We considered making it an event – taking our son to a children’s salon for fuss and photo ops, maybe going out to lunch afterwards to celebrate. But celebrate what? That after almost a year of near-baldness, our child finally has more hair than he needs? That our baby has reached a milestone on his inevitable march towards adulthood? Personally, I adore my son’s curls, even when they get frizzy and go in all directions, so I was in no hurry to part with them. I kept making excuses and postponing the trip to the hairdresser. Then yesterday, some friends came over with both father and son sporting new DIY do’s. That was it, my husband decided he was going to give our son his first haircut (and then cut his own hair as well). I did not put up a fuss, but asked that he not take off too much.
We weren’t sure how our son would react to getting his hair cut, but he sat quietly and seemed fascinated by the ever-growing pile of blond curls in front of him. Afterwards, he kept running his fingers through his shorn locks in amazement. He laughed at himself in the mirror, but otherwise doesn’t seem too bothered by the whole experience.
I, on the other hand, am a mess.

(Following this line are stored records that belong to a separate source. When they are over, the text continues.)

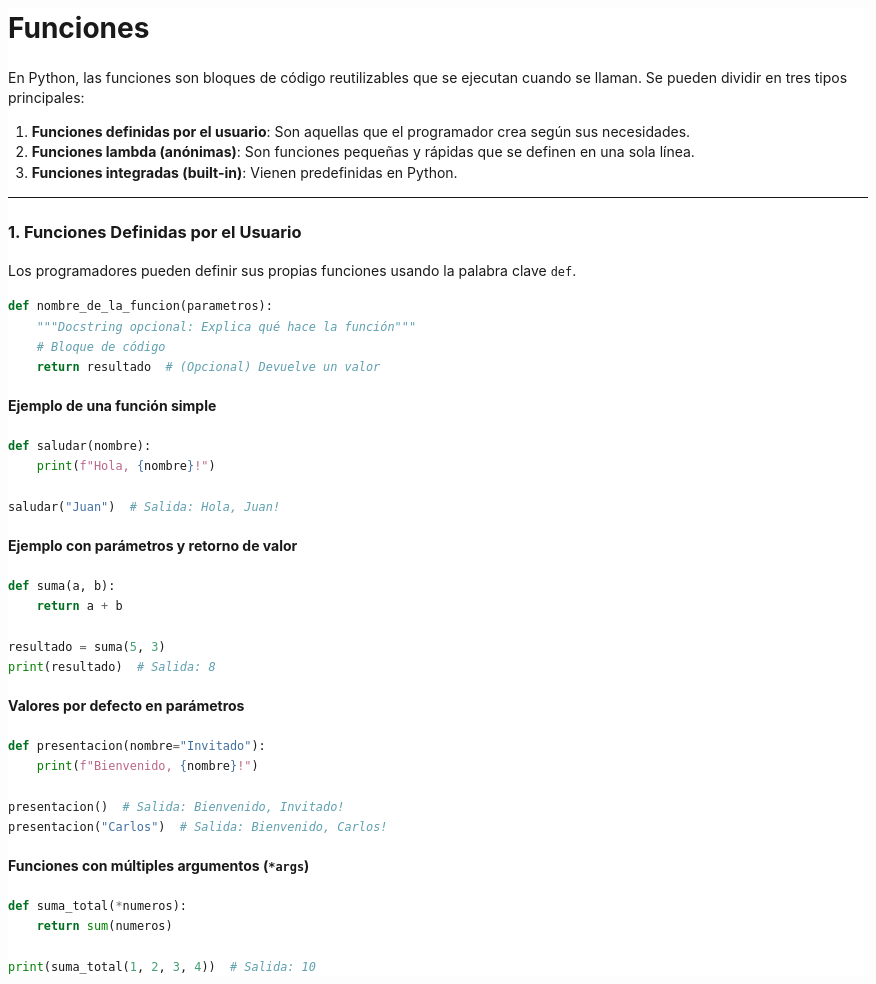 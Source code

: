 # Funciones
En Python, las funciones son bloques de código reutilizables que se ejecutan cuando se llaman. Se pueden dividir en tres tipos principales:

1. **Funciones definidas por el usuario**: Son aquellas que el programador crea según sus necesidades.
2. **Funciones lambda (anónimas)**: Son funciones pequeñas y rápidas que se definen en una sola línea.
3. **Funciones integradas (built-in)**: Vienen predefinidas en Python.


---

### **1. Funciones Definidas por el Usuario**
Los programadores pueden definir sus propias funciones usando la palabra clave `def`.

```python
def nombre_de_la_funcion(parametros):
    """Docstring opcional: Explica qué hace la función"""
    # Bloque de código
    return resultado  # (Opcional) Devuelve un valor
```

#### **Ejemplo de una función simple**
```python
def saludar(nombre):
    print(f"Hola, {nombre}!")

saludar("Juan")  # Salida: Hola, Juan!
```

#### **Ejemplo con parámetros y retorno de valor**
```python
def suma(a, b):
    return a + b

resultado = suma(5, 3)
print(resultado)  # Salida: 8
```

#### **Valores por defecto en parámetros**
```python
def presentacion(nombre="Invitado"):
    print(f"Bienvenido, {nombre}!")

presentacion()  # Salida: Bienvenido, Invitado!
presentacion("Carlos")  # Salida: Bienvenido, Carlos!
```

#### **Funciones con múltiples argumentos (`*args`)**
```python
def suma_total(*numeros):
    return sum(numeros)

print(suma_total(1, 2, 3, 4))  # Salida: 10
```
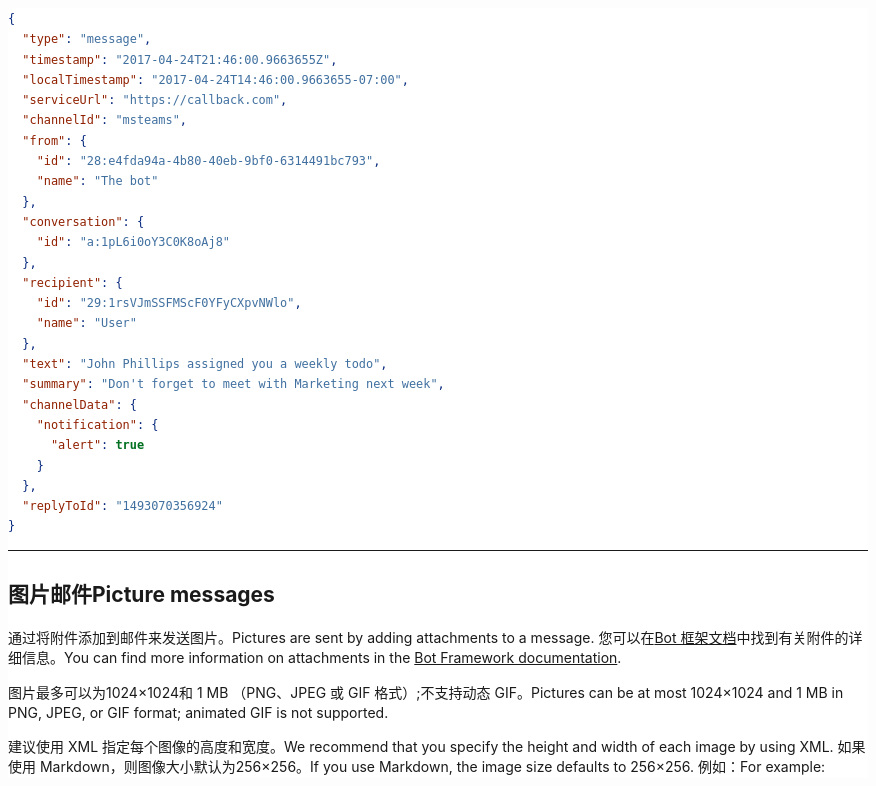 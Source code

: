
 ```json
{
  "type": "message",
  "timestamp": "2017-04-24T21:46:00.9663655Z",
  "localTimestamp": "2017-04-24T14:46:00.9663655-07:00",
  "serviceUrl": "https://callback.com",
  "channelId": "msteams",
  "from": {
    "id": "28:e4fda94a-4b80-40eb-9bf0-6314491bc793",
    "name": "The bot"
  },
  "conversation": {
    "id": "a:1pL6i0oY3C0K8oAj8"
  },
  "recipient": {
    "id": "29:1rsVJmSSFMScF0YFyCXpvNWlo",
    "name": "User"
  },
  "text": "John Phillips assigned you a weekly todo",
  "summary": "Don't forget to meet with Marketing next week",
  "channelData": {
    "notification": {
      "alert": true
    }
  },
  "replyToId": "1493070356924"
}
```

---

## <a name="picture-messages"></a><span data-ttu-id="9dc7a-188">图片邮件</span><span class="sxs-lookup"><span data-stu-id="9dc7a-188">Picture messages</span></span>

<span data-ttu-id="9dc7a-189">通过将附件添加到邮件来发送图片。</span><span class="sxs-lookup"><span data-stu-id="9dc7a-189">Pictures are sent by adding attachments to a message.</span></span> <span data-ttu-id="9dc7a-190">您可以在[Bot 框架文档](/azure/bot-service/dotnet/bot-builder-dotnet-add-media-attachments?view=azure-bot-service-3.0)中找到有关附件的详细信息。</span><span class="sxs-lookup"><span data-stu-id="9dc7a-190">You can find more information on attachments in the [Bot Framework documentation](/azure/bot-service/dotnet/bot-builder-dotnet-add-media-attachments?view=azure-bot-service-3.0).</span></span>

<span data-ttu-id="9dc7a-191">图片最多可以为1024×1024和 1 MB （PNG、JPEG 或 GIF 格式）;不支持动态 GIF。</span><span class="sxs-lookup"><span data-stu-id="9dc7a-191">Pictures can be at most 1024×1024 and 1 MB in PNG, JPEG, or GIF format; animated GIF is not supported.</span></span>

<span data-ttu-id="9dc7a-192">建议使用 XML 指定每个图像的高度和宽度。</span><span class="sxs-lookup"><span data-stu-id="9dc7a-192">We recommend that you specify the height and width of each image by using XML.</span></span> <span data-ttu-id="9dc7a-193">如果使用 Markdown，则图像大小默认为256×256。</span><span class="sxs-lookup"><span data-stu-id="9dc7a-193">If you use Markdown, the image size defaults to 256×256.</span></span> <span data-ttu-id="9dc7a-194">例如：</span><span class="sxs-lookup"><span data-stu-id="9dc7a-194">For example:</span></span>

Cuddling with my son this morning, I missed the tickle of his soft, fine hair on my nose. Sitting at the park, it was almost hard for me to pick him out from the other kids without his identifiable mop of curls. Worst of all, my son looks so much older without his curly hair. So I guess that’s why the first haircut is something of a rite of passage – it’s an affirmative action by parents to cut away a piece of their child’s “baby-ness.” I was not prepared for the physical change it would effect on my son, or the emotional impact it would have on me.
Fortunately, I thought my little boy was adorable even with no hair, and his curls will grow back. It may be awhile, however, before I agree to a second haircut.